3. Why create a new language, what are the motives to create one and what are the starting points when I create one from scratch (take that literally)?

New general purpose languages are often created to overcome some problems with existing general purpose languages, to increase programmer's productivity, to reduce probability of hard to find bugs, to let programmers concentrate more on solving the problem instead of on the machine.

1: C was created to overcome problems with architecture portability of assembly and also to make easier using some patterns: loops, branches, conditions, structures etc.

2: C++ and ObjC were created to provide OOP capabilities for C programs, because people thought some time ago that OOP is a better way of programming than structural programming. The key value of OOP is encapsulation of program state, which is much easier to control than global state in structural programs.

3: Java was created to reduce complexity of C++, especially complexity of manual memory management, got rid of undefined behaviour, provided stronger type system, encapsulation, modularity and security mechanisms, suitable for large scale development. Java also introduced binary portability between platforms and architectures.

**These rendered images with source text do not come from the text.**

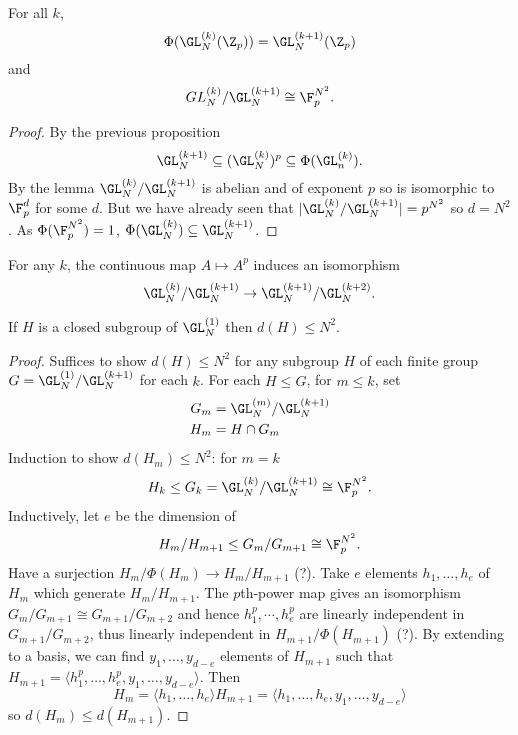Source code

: \documentclass[a4paper]{article}
\begin{document}
\begin{proposition}
  For all \(k\),
  \[
    \Phi(\GL_N^{(k)}(\Z_p)) = \GL_N^{(k + 1)}(\Z_p)
  \]
  and
  \[
    GL_N^{(k)}/\GL_N^{(k + 1)} \cong \F_p^{N^2}.
  \]
\end{proposition}

\begin{proof}
  By the previous proposition
  \[
    \GL_N^{(k + 1)} \subseteq (\GL_N^{(k)})^p \subseteq \Phi(\GL_n^{(k)}).
  \]
  By the lemma \(\GL_N^{(k)}/\GL_N^{(k + 1)}\) is abelian and of exponent \(p\) so is isomorphic to \(\F_p^d\) for some \(d\). But we have already seen that \(|\GL_N^{(k)}/\GL_N^{(k + 1)}| = p^{N^2}\) so \(d = N^2\). As \(\Phi(\F_p^{N^2}) = 1\), \(\Phi(\GL_N^{(k)}) \subseteq \GL_N^{(k + 1)}\).
\end{proof}

\begin{corollary}
  For any \(k\), the continuous map \(A \mapsto A^p\) induces an isomorphism
  \[
    \GL_N^{(k)}/\GL_N^{(k + 1)} \to \GL_N^{(k + 1)}/\GL_N^{(k + 2)}.
  \]
\end{corollary}

\begin{theorem}
  If \(H\) is a closed subgroup of \(\GL_N^{(1)}\) then \(d(H) \leq N^2\).
\end{theorem}

\begin{proof}
  Suffices to show \(d(H) \leq N^2\) for any subgroup \(H\) of each finite group \(G = \GL_N^{(1)}/\GL_N^{(k + 1)}\) for each \(k\). For each \(H \leq G\), for \(m \leq k\), set
  \begin{align*}
    G_m &= \GL_N^{(m)}/\GL_N^{(k + 1)} \\
    H_m &= H \cap G_m
  \end{align*}
  Induction to show \(d(H_m) \leq N^2\): for \(m = k\)
  \[
    H_k \leq G_k = \GL_N^{(k)}/\GL_N^{(k + 1)} \cong \F^{N^2}_p.
  \]
  Inductively, let \(e\) be the dimension of
  \[
    H_m/H_{m + 1} \leq G_m/G_{m + 1} \cong \F_p^{N^2}.
  \]
  Have a surjection \(H_m/\Phi(H_m) \to H_m/H_{m + 1}\) (?). Take \(e\) elements \(h_1, \dots, h_e\) of \(H_m\) which generate \(H_m/H_{m + 1}\). The \(p\)th-power map gives an isomorphism \(G_m/G_{m + 1} \cong G_{m + 1}/G_{m + 2}\) and hence \(h_1^p, \cdots, h_e^p\) are linearly independent in \(G_{m + 1}/G_{m + 2}\), thus linearly independent in \(H_{m + 1}/\Phi(H_{m + 1})\) (?). By extending to a basis, we can find \(y_1, \dots, y_{d - e}\) elements of \(H_{m + 1}\) such that \(H_{m + 1} = \langle h_1^p, \dots, h_e^p, y_1, \dots, y_{d - e} \rangle\). Then
  \[
    H_m = \langle h_1, \dots, h_e \rangle H_{m + 1} = \langle h_1, \dots, h_e, y_1, \dots, y_{d - e} \rangle
  \]
  so \(d(H_m) \leq d(H_{m + 1})\).
\end{proof}
\end{document}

4: C# was created as a better Java. They fixed e.g. generic type erasure. They also provided better integration with Windows desktop and more syntactic sugar. Hovewer, C# and Java are very close to each other.

5. Scala was created to provide true support for functional paradigm to Java; which is considered superior for large scale software development by many because of powerful abstractions it gives (better "glue" between various parts of the program). It also provides better model for generic programming and parallel programming than C#/Java/C++/C.

Some claim this series converges to LISP. So, whatever language you create, LISP had all its features 40 years ago. :P

Where to start?
If you want to do it seriously, learn at least a few languages to know their weak and strong points. Then learn some compiler theory and / or try to use one of existing parser generators (e.g. ANTLR, which is great for beginners because it has even its own grammar debugger and IDE).

I discussed this topic with my working partner today, he was quite enthusiast and we went on about how we would get this thing to work, as we talked we came to the following simple notes on what we are going to do or use:

Things that are for sure:
String parser written in C#
eC to C++ (via G++)
Possibility to maintain the outputted C++ code and to change it before full compilation
Automatic library addition based on the used functions at compile time
Data dictionary (auto-fill possibility)
Syntax checking via C# (actual eC code) and the log files that G++ produces
Open source and compatible (Mainly Windows and Linux)
GUI in Qt4, if not possible, we will limit ourselves to Windows
Fundamental types are: long int, double, bool and unsigned char (and Unicode strings)
Support for iostream, fstream, string and possibly sstream
NOT OOP (no custom-classes, structs, unions or enums)

Possible functionality:
Language packages

// rest behind this is about the school related stuff, which is not really important in here

... We will also add easter eggs. :P

Last edited on

Syntax checking via C# (actual eC code) and the log files that G++ produces

I don't think I understand that last part.
Also, syntax checking is done by the parser, so if you already said the parser will be in C#, you don't really have much of a choice.

Fundamental types are: long int, double, bool and unsigned char (and std::string)

May I suggest using Unicode strings instead of single byte strings?

Saying via C# is kind of redundant, just like you noted. Also, things might get out of hand after the string parser and it might not directly produce an error code, we will use G++ as a final compiler, so it's logical that G++ can produce errors too. These must in turn be sent to the eC IDE and displayed there.
Unicode strings are indeed better to use, thanks for the advice!

Last edited on

we will use G++ as a final compiler, so it's logical that G++ can produce errors too.

Only if your compiler is doing a lousy job. Every valid source program should produce valid target code.
You've never seen a C++ compiler throw undecipherable Assembly errors at you, have you?